Dataset entries:
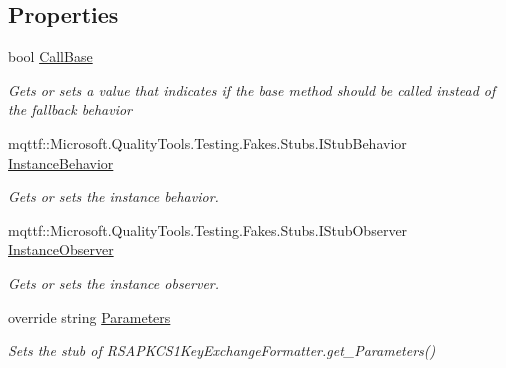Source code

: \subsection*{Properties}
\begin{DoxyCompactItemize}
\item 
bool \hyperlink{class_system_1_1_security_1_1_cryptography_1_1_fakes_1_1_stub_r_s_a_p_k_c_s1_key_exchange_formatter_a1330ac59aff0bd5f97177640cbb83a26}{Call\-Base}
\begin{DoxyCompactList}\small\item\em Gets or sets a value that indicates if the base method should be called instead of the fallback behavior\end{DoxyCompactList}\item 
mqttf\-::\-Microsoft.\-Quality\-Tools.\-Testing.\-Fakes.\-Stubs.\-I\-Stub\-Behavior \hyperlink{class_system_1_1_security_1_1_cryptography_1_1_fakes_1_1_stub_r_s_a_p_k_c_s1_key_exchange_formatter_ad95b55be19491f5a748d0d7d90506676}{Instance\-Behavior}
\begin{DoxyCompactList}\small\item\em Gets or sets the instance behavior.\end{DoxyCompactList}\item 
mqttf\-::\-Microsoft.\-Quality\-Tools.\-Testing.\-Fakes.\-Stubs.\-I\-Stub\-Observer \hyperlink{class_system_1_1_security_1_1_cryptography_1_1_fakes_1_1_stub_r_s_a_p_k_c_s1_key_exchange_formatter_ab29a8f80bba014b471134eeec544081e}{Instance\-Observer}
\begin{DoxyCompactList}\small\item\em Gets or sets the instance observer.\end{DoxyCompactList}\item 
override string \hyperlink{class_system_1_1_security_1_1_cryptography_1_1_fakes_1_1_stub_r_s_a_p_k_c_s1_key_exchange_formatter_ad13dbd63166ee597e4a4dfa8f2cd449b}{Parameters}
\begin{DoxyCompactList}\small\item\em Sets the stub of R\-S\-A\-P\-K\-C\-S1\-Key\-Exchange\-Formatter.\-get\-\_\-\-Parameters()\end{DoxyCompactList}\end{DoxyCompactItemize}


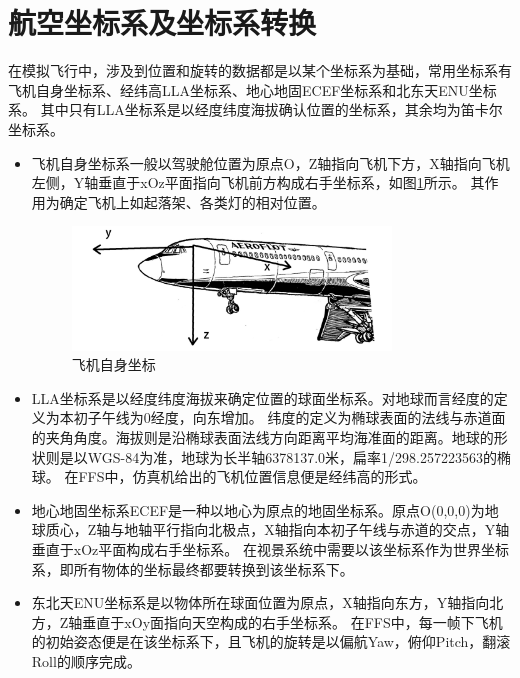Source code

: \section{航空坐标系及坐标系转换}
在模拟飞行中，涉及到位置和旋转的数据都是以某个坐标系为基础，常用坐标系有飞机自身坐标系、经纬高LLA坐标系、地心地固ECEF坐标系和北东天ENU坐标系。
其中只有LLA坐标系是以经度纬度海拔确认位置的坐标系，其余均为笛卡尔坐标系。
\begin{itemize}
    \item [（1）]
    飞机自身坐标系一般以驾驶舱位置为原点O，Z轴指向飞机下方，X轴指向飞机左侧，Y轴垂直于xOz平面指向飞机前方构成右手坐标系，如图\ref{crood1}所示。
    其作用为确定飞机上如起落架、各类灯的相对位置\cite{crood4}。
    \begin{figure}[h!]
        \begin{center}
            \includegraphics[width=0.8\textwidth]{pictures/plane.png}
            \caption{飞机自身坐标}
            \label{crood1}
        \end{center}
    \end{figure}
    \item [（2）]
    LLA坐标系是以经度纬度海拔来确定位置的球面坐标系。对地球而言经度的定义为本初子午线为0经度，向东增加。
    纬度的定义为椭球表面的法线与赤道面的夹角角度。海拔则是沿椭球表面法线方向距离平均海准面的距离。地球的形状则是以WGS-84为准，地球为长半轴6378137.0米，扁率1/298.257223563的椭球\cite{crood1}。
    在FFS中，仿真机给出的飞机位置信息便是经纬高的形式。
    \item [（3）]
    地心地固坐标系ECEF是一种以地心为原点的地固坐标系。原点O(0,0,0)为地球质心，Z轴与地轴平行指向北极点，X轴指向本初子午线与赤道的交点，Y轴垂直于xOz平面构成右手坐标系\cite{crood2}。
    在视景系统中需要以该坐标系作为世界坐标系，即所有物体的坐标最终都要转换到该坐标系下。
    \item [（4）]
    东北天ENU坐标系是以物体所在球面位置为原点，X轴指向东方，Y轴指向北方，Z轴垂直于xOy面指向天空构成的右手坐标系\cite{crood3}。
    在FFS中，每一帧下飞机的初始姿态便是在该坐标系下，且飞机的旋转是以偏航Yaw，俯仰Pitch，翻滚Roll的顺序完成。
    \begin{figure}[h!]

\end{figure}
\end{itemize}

== WHAT THE TASK REQUIRES ==
Where a line of the data above includes "在FFS中", copy that line.

== ANSWER BOX ==
    在FFS中，仿真机给出的飞机位置信息便是经纬高的形式。
    在FFS中，每一帧下飞机的初始姿态便是在该坐标系下，且飞机的旋转是以偏航Yaw，俯仰Pitch，翻滚Roll的顺序完成。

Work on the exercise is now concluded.